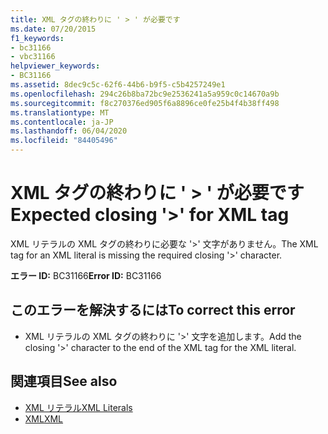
 ```yaml
---
title: XML タグの終わりに ' > ' が必要です
ms.date: 07/20/2015
f1_keywords:
- bc31166
- vbc31166
helpviewer_keywords:
- BC31166
ms.assetid: 8dec9c5c-62f6-44b6-b9f5-c5b4257249e1
ms.openlocfilehash: 294c26b8ba72bc9e2536241a5a959c0c14670a9b
ms.sourcegitcommit: f8c270376ed905f6a8896ce0fe25b4f4b38ff498
ms.translationtype: MT
ms.contentlocale: ja-JP
ms.lasthandoff: 06/04/2020
ms.locfileid: "84405496"
---
```

# <a name="expected-closing--for-xml-tag"></a><span data-ttu-id="04ae6-102">XML タグの終わりに ' > ' が必要です</span><span class="sxs-lookup"><span data-stu-id="04ae6-102">Expected closing '>' for XML tag</span></span>
<span data-ttu-id="04ae6-103">XML リテラルの XML タグの終わりに必要な '>' 文字がありません。</span><span class="sxs-lookup"><span data-stu-id="04ae6-103">The XML tag for an XML literal is missing the required closing '>' character.</span></span>  
  
 <span data-ttu-id="04ae6-104">**エラー ID:** BC31166</span><span class="sxs-lookup"><span data-stu-id="04ae6-104">**Error ID:** BC31166</span></span>  
  
## <a name="to-correct-this-error"></a><span data-ttu-id="04ae6-105">このエラーを解決するには</span><span class="sxs-lookup"><span data-stu-id="04ae6-105">To correct this error</span></span>  
  
- <span data-ttu-id="04ae6-106">XML リテラルの XML タグの終わりに '>' 文字を追加します。</span><span class="sxs-lookup"><span data-stu-id="04ae6-106">Add the closing '>' character to the end of the XML tag for the XML literal.</span></span>  
  
## <a name="see-also"></a><span data-ttu-id="04ae6-107">関連項目</span><span class="sxs-lookup"><span data-stu-id="04ae6-107">See also</span></span>

- [<span data-ttu-id="04ae6-108">XML リテラル</span><span class="sxs-lookup"><span data-stu-id="04ae6-108">XML Literals</span></span>](../language-reference/xml-literals/index.md)
- [<span data-ttu-id="04ae6-109">XML</span><span class="sxs-lookup"><span data-stu-id="04ae6-109">XML</span></span>](../programming-guide/language-features/xml/index.md)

══════════════════════════════

_About this task_.
The data above must be written out again word for word, without its pictures.

_Answer area_.
 ```yaml
---
title: XML タグの終わりに ' > ' が必要です
ms.date: 07/20/2015
f1_keywords:
- bc31166
- vbc31166
helpviewer_keywords:
- BC31166
ms.assetid: 8dec9c5c-62f6-44b6-b9f5-c5b4257249e1
ms.openlocfilehash: 294c26b8ba72bc9e2536241a5a959c0c14670a9b
ms.sourcegitcommit: f8c270376ed905f6a8896ce0fe25b4f4b38ff498
ms.translationtype: MT
ms.contentlocale: ja-JP
ms.lasthandoff: 06/04/2020
ms.locfileid: "84405496"
---
```

# <a name="expected-closing--for-xml-tag"></a><span data-ttu-id="04ae6-102">XML タグの終わりに ' > ' が必要です</span><span class="sxs-lookup"><span data-stu-id="04ae6-102">Expected closing '>' for XML tag</span></span>
<span data-ttu-id="04ae6-103">XML リテラルの XML タグの終わりに必要な '>' 文字がありません。</span><span class="sxs-lookup"><span data-stu-id="04ae6-103">The XML tag for an XML literal is missing the required closing '>' character.</span></span>  
  
 <span data-ttu-id="04ae6-104">**エラー ID:** BC31166</span><span class="sxs-lookup"><span data-stu-id="04ae6-104">**Error ID:** BC31166</span></span>  
  
## <a name="to-correct-this-error"></a><span data-ttu-id="04ae6-105">このエラーを解決するには</span><span class="sxs-lookup"><span data-stu-id="04ae6-105">To correct this error</span></span>  
  
- <span data-ttu-id="04ae6-106">XML リテラルの XML タグの終わりに '>' 文字を追加します。</span><span class="sxs-lookup"><span data-stu-id="04ae6-106">Add the closing '>' character to the end of the XML tag for the XML literal.</span></span>  
  
## <a name="see-also"></a><span data-ttu-id="04ae6-107">関連項目</span><span class="sxs-lookup"><span data-stu-id="04ae6-107">See also</span></span>

- [<span data-ttu-id="04ae6-108">XML リテラル</span><span class="sxs-lookup"><span data-stu-id="04ae6-108">XML Literals</span></span>](../language-reference/xml-literals/index.md)
- [<span data-ttu-id="04ae6-109">XML</span><span class="sxs-lookup"><span data-stu-id="04ae6-109">XML</span></span>](../programming-guide/language-features/xml/index.md)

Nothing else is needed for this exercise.